= What to produce =
Go through the data below and return each line containing the word "that".

----- The data -----

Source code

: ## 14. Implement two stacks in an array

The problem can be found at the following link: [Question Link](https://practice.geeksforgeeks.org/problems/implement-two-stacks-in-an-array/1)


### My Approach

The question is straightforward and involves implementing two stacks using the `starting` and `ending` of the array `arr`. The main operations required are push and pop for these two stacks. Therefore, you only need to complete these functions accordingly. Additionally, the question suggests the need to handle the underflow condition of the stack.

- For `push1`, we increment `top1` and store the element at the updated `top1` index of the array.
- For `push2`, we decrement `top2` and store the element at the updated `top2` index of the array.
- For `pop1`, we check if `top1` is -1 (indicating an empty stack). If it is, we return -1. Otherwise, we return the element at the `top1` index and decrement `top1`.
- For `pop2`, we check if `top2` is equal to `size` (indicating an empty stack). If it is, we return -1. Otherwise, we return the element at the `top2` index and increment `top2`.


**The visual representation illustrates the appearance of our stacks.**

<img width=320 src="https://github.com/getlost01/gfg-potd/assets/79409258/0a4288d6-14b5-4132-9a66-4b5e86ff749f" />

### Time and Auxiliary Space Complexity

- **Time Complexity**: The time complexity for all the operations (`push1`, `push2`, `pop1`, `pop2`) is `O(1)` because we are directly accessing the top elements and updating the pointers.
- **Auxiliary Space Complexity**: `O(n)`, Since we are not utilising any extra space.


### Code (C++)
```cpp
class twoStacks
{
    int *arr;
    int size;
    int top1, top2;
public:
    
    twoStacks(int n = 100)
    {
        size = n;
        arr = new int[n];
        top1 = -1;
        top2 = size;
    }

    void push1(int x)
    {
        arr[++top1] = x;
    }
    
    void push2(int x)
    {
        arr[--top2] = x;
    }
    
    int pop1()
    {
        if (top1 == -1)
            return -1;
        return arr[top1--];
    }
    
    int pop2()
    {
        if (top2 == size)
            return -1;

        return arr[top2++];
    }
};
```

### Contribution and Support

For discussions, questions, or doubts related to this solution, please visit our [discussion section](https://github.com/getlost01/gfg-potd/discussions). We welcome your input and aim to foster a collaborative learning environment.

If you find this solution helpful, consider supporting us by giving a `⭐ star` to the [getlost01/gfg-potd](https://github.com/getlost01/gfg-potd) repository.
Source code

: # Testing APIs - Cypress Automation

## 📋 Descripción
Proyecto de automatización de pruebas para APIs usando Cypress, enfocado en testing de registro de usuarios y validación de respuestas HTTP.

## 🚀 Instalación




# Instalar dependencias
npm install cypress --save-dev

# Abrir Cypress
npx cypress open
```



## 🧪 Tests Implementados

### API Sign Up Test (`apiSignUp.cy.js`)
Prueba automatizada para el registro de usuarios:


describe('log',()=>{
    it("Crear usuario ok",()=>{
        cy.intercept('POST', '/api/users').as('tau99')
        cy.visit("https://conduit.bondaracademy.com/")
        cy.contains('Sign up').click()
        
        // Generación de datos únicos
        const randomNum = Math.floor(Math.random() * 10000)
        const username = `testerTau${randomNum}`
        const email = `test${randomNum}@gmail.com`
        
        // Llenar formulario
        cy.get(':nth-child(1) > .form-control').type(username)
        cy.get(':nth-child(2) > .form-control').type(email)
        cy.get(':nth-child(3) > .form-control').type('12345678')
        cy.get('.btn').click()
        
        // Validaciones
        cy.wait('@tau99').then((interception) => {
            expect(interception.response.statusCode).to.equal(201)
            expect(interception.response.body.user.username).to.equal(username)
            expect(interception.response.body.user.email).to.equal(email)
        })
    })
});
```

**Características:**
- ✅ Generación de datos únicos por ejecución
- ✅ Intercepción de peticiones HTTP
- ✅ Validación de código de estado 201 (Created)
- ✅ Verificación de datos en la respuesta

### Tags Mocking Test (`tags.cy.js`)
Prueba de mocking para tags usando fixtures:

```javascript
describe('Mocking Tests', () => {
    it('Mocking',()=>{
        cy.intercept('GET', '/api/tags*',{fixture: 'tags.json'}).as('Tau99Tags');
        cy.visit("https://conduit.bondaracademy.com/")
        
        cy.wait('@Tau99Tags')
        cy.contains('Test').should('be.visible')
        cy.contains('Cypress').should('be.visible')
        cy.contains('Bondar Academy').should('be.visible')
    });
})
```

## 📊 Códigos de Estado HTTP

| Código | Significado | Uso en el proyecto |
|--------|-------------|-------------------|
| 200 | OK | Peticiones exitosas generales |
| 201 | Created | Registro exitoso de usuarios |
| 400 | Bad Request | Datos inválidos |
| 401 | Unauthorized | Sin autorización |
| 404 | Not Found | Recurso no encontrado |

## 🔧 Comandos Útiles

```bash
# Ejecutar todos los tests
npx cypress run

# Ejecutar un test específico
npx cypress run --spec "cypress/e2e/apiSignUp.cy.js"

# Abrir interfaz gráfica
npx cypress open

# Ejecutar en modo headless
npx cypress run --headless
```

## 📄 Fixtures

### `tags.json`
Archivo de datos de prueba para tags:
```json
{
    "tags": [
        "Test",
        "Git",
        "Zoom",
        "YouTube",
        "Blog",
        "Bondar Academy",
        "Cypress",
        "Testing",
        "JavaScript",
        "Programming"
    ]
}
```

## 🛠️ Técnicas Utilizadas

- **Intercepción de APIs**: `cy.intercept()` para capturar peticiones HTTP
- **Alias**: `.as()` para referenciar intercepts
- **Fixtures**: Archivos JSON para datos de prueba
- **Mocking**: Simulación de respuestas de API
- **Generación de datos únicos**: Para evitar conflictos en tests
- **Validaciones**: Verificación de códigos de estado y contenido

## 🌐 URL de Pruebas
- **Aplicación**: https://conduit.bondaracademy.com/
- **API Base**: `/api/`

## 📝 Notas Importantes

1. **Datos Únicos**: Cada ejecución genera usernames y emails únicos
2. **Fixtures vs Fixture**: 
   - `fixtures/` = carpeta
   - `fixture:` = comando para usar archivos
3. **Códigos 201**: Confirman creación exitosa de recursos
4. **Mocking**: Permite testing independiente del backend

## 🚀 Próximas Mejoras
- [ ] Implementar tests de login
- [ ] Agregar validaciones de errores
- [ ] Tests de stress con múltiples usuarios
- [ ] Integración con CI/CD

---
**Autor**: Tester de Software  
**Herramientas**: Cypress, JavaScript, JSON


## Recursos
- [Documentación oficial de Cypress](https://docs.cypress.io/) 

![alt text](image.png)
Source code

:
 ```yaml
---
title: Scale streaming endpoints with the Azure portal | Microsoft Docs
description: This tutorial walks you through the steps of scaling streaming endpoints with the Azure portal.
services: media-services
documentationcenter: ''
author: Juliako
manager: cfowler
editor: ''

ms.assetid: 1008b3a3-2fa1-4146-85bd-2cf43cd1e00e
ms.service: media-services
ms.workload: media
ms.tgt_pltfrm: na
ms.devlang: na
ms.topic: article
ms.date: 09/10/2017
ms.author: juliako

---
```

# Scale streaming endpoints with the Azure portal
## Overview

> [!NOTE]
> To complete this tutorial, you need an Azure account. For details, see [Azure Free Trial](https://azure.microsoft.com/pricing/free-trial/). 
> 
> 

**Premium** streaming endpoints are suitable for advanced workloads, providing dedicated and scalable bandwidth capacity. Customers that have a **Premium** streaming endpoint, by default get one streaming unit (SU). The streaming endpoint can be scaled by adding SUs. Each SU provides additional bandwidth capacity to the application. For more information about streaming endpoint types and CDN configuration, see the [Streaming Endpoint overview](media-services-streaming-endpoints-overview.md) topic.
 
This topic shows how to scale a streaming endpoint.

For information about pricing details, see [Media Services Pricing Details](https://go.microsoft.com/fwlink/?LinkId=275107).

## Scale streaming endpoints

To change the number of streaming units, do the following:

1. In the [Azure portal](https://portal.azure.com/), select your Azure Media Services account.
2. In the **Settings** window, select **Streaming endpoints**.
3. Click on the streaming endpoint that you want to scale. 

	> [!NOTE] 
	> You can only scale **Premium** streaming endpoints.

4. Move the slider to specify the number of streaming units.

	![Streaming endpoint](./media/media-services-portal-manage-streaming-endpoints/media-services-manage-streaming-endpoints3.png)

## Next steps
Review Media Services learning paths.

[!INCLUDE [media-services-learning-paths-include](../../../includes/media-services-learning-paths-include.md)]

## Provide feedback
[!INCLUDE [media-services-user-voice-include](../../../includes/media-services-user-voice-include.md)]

-----

= Exercise result =
**Premium** streaming endpoints are suitable for advanced workloads, providing dedicated and scalable bandwidth capacity. Customers that have a **Premium** streaming endpoint, by default get one streaming unit (SU). The streaming endpoint can be scaled by adding SUs. Each SU provides additional bandwidth capacity to the application. For more information about streaming endpoint types and CDN configuration, see the [Streaming Endpoint overview](media-services-streaming-endpoints-overview.md) topic.
3. Click on the streaming endpoint that you want to scale. 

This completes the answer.